Maalesef bazı kişiler, gıybet yaparak elde ettiği hazzın çekiciliğine kapılarak kalbini karartma pahasına bu fiili alışkanlık hâline getirir. Bu durumun iğrençliği ve ne kadar kötü olduğu ayeti kerimeler ile ifade edilmekte ve gıybet, ölü eti yemeye benzetilmektedir: “…Birbirinizin gıybetini yapmayın. Biriniz ölü kardeşinin etini yemeyi hiç arzu eder mi ki? Bundan tiksinirsiniz öyle değilmi? O hâlde Allah”a karşı gelmekten sakının. Şüphesiz Allah, tevbeyi çok kabul edendir, çok bağışlayandır.” (Hucurât suresi) Gıybetin kesin bir şekilde yasaklandığı bu âyetle, aynı zamanda ondan kurtuluşun çaresi de gösterilmekte ve kullarına karşı çok merhametli olan Allah”a tevbe edilerek bu günahtan temizlenilebileceği bildirilmektedir.

Gıybetin günahından kurtulmak için pişmanlık duyup bu günahı bir daha yapmayacağına söz vererek tövbe etmek gerek. Gıybet ettiği kişi eğer kendisi hakkında gıybet edildiğini duymuş ise onunla bizzat helalleşmesi gerekir.

Gıybetin sebepleri arasında şu hususları sayabiliriz; İntikam duygusunu tatmin etmek, Arkadaşlarına uymak, Gösteriş ve büyüklük yapmak; başkalarını küçültmek, kendini büyütmek, Kıskançlık, Hoşça vakit geçirmek, güldürmek için başkalarının ayıp ve kusurlarını ortaya sermek, Küçük düşürmek için alay etmek.

Önlem alınmadığında hem fert hem de toplum için çok daha ciddi sorunlara kaynaklık edebilmektedir. Gıybetle başlayan afetler zinciri insanlar arasında kin, nefret, düşmanlık, bozgunculuk meydana getirebilecek fiilleri tetiklemektedir. Bunlar arasında, gıybetin ilerlemiş ve gelişmiş hâli olarak karşımıza dedikodu ve koğuculuk/nemîme çıkmaktadır.

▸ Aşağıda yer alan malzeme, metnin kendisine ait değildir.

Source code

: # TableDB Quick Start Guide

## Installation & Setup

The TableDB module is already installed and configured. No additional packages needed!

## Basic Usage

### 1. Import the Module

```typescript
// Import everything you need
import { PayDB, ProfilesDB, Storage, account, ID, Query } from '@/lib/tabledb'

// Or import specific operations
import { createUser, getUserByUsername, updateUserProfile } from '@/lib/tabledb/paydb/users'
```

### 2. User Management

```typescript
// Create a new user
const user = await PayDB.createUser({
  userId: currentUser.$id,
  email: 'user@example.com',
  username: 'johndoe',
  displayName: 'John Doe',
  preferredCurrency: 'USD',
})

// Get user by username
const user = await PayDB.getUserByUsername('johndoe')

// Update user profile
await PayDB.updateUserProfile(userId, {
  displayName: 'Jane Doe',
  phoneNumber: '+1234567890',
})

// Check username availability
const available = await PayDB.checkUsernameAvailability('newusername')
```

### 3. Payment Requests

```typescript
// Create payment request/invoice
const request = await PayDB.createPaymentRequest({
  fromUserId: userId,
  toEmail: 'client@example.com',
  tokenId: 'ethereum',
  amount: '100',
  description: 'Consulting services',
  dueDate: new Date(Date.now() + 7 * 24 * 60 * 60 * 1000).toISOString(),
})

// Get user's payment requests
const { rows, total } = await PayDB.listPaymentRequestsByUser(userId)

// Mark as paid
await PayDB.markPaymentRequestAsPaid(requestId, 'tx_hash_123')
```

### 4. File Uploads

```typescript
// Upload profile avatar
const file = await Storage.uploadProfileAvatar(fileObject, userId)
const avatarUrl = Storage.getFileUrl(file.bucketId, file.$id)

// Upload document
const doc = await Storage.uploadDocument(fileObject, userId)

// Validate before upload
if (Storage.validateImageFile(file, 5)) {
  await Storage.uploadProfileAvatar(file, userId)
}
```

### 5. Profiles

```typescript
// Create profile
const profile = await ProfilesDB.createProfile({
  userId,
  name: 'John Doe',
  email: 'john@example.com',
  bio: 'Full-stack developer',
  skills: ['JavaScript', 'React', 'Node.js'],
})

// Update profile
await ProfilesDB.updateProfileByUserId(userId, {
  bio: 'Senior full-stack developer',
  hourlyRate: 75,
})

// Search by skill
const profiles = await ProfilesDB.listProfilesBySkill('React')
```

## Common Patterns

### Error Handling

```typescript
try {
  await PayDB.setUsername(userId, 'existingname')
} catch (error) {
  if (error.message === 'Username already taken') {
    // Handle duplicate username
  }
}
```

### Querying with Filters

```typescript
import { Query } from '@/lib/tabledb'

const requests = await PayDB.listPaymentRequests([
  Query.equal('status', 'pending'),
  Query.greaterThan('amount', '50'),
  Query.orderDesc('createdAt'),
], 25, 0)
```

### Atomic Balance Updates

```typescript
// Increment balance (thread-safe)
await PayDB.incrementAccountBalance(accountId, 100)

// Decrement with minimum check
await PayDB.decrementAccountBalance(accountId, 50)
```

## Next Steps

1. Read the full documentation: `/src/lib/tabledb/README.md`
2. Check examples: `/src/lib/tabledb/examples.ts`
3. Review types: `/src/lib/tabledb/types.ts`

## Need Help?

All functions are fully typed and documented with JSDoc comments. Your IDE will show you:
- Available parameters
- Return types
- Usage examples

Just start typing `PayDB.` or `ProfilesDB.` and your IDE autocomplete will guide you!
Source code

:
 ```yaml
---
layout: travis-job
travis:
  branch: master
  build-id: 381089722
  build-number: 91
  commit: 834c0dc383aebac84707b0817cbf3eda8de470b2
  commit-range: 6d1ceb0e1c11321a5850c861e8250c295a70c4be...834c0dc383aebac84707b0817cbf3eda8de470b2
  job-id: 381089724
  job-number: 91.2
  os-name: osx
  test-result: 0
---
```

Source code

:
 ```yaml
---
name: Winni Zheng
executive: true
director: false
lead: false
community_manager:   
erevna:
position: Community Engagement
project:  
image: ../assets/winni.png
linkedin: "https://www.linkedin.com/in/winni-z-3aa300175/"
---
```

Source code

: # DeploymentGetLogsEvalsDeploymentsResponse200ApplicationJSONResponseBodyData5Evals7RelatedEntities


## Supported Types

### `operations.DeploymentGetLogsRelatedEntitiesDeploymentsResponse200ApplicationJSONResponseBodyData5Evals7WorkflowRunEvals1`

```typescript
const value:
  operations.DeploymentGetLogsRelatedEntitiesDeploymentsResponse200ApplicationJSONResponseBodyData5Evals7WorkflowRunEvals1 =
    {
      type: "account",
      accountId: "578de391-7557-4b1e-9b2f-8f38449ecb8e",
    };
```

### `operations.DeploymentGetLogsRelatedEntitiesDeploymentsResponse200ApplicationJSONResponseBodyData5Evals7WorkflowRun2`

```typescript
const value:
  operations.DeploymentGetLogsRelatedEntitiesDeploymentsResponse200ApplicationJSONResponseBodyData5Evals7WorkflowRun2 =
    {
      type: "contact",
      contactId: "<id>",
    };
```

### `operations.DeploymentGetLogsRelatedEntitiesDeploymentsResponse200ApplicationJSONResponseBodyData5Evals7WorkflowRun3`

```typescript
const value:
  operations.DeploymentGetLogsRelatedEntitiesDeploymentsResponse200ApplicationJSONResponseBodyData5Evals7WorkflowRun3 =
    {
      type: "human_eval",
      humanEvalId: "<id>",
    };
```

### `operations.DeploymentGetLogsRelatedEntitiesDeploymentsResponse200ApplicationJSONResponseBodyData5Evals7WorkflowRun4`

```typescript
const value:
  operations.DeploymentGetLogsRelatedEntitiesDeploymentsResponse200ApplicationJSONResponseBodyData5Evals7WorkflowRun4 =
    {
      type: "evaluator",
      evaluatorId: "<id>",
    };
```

İnsanlar arasında bozgunculuk çıkarmak maksadıyla söz taşıma, gıybet etme ve koğuculuk, birey ve toplum ahlâkı açısından çok tehlikeli bir davranıştır. Koğuculuk yapan kimse, insanların arasını bozmak, düşmanlık oluşturmak için doğru veya yanlış olan sözleri taşır, hoş olmayan durumları açıklar. Kişinin aleyhinde söylenmiş sözleri ona ulaştırır, haset ve nifak üzerine kurduğu planlarıyla insanları birbirine düşürür. Koğuculuk ve dedikodu yapan kimseler, insanların birine bir türlü diğerine başka türlü davranan, ikiyüzlü, şerrinden emin olunmayan, güvenilmez insanlardır. Allah Resûlü, bunların kötülüklerine karşı insanları uyarmıştır.

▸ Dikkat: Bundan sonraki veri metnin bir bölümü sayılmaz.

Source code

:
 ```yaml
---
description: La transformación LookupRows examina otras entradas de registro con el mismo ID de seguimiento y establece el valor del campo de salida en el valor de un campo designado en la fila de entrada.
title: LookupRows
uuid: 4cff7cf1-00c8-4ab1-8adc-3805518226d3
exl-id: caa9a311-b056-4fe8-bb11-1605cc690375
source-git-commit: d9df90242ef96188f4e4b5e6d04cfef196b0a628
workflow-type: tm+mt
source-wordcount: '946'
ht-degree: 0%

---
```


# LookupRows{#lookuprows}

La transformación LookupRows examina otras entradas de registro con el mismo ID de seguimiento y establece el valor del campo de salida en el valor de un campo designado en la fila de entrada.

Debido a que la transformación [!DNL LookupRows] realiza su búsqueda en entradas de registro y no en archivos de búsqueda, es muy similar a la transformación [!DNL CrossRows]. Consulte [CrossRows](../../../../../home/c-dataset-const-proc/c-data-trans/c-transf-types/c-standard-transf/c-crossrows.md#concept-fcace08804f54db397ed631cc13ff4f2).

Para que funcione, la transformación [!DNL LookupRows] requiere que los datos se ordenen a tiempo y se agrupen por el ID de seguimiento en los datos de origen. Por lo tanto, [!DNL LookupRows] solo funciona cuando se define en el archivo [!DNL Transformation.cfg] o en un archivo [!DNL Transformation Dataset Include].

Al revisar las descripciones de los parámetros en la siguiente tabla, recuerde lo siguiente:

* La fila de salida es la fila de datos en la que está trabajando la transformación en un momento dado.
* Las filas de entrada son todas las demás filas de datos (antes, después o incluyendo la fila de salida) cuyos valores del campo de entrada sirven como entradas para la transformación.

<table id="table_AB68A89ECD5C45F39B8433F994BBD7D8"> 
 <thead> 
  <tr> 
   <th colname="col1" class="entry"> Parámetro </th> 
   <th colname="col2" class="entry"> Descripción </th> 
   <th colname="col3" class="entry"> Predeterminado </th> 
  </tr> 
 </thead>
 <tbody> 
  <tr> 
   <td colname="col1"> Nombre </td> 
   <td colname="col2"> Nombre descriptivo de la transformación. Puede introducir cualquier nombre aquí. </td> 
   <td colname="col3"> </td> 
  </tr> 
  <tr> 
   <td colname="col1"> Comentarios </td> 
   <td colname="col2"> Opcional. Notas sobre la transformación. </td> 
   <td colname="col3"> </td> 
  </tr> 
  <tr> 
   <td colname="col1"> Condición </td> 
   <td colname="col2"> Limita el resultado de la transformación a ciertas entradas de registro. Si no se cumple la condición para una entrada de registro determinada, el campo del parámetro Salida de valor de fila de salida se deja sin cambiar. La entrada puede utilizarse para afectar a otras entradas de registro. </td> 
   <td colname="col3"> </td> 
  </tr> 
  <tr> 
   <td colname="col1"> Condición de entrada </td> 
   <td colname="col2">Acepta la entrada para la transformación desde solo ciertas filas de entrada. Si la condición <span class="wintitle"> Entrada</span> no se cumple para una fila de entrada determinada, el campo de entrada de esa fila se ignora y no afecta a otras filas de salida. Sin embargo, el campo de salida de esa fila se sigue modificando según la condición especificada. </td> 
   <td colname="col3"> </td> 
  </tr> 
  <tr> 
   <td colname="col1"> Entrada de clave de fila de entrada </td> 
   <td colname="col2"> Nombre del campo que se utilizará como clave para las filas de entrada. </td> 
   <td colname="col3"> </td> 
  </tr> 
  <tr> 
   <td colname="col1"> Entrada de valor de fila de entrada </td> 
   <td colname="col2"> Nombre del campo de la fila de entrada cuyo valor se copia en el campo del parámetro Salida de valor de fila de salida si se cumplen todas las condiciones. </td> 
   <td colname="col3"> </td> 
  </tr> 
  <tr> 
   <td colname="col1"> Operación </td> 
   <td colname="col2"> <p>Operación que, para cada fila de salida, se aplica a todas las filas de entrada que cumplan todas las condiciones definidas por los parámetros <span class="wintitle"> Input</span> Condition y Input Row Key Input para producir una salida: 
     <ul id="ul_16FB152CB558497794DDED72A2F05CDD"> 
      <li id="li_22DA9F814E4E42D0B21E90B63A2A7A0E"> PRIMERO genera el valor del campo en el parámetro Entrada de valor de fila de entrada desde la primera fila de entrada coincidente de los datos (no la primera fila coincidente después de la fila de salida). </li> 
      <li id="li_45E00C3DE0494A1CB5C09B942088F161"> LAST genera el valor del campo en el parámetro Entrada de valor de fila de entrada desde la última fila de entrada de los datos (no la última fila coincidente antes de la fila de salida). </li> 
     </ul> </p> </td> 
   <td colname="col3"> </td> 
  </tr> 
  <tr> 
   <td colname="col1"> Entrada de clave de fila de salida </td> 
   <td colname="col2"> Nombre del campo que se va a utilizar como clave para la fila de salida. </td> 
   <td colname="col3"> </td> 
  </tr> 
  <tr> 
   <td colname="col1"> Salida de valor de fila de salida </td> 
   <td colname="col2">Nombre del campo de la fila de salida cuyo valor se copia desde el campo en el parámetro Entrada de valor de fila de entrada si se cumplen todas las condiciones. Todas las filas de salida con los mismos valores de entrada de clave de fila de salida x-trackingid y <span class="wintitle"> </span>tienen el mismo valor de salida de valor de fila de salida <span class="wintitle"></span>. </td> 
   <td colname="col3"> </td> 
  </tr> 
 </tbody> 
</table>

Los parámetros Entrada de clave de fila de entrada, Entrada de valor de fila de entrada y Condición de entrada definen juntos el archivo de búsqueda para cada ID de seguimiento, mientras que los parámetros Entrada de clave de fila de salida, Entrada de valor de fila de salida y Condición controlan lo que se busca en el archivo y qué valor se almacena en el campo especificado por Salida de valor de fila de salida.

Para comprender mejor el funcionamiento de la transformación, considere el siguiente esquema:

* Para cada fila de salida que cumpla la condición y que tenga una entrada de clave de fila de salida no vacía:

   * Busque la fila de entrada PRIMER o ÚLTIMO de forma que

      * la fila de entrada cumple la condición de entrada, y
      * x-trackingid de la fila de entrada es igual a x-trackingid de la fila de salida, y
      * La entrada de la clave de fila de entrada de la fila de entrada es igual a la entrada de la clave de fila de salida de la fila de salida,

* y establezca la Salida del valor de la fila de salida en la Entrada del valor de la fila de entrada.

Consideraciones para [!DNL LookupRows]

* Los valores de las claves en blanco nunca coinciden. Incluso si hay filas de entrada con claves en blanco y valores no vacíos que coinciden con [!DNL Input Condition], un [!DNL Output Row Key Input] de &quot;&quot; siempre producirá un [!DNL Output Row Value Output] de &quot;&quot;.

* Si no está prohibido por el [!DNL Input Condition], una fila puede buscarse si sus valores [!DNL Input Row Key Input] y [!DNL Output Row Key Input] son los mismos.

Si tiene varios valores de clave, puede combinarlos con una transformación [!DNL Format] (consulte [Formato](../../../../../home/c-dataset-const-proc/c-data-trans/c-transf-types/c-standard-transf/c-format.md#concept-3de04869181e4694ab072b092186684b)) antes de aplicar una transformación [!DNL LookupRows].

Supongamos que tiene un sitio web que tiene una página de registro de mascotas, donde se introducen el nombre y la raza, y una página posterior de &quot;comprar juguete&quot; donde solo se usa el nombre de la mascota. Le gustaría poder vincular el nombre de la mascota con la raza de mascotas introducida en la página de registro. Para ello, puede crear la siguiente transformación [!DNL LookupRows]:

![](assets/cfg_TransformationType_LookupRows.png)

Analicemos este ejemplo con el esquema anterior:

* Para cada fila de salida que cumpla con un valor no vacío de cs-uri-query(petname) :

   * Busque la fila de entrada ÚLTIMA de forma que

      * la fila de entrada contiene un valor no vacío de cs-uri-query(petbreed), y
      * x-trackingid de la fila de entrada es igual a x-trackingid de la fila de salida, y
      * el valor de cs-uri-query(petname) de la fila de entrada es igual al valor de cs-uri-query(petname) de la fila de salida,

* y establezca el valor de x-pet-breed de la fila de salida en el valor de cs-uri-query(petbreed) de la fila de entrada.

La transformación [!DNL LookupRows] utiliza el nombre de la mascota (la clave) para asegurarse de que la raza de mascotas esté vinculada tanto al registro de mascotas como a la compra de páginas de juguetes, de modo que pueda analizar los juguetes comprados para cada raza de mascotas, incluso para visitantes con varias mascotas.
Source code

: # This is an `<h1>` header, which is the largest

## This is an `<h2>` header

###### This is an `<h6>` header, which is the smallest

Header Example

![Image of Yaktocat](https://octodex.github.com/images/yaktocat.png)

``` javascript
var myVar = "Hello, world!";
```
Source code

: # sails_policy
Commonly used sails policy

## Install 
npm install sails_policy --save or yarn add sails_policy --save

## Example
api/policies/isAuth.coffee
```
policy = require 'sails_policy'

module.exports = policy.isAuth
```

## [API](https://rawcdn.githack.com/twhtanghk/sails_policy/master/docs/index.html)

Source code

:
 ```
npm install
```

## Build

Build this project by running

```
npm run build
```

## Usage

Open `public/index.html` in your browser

Müslüman ise, “Hakkında kesin bilgi sahibi olmadığın şeyin peşine düşme. Çünkü kulak, göz ve kalp, bunların hepsi ondan sorumludur.” (El-İsrâ suresi) uyarısının bilinciyle hareket eder. Ve kendisine her şeyden haberdar olan Rabbinin her an onu görüp duyduğunun farkındadır.
Zira insanların aralarındaki gizli fısıldaşmalar da dâhil olmak üzere, Rabbinin her şeyden haberdar olduğunu ve kıyamet günü geldiğinde yaptıkları işleri kullarına birer birer bildireceğini bilir.

Kıymetli kardeşlerim; Allah rızası için, fitne fesada yol açan yuvaları, kurumları ve toplumları tarumar eden GIYBET hastalığını terkedelim. Kendi günahlarımızla, hatalarımızla uğraşıp onları terketmenin peşinde koşalım.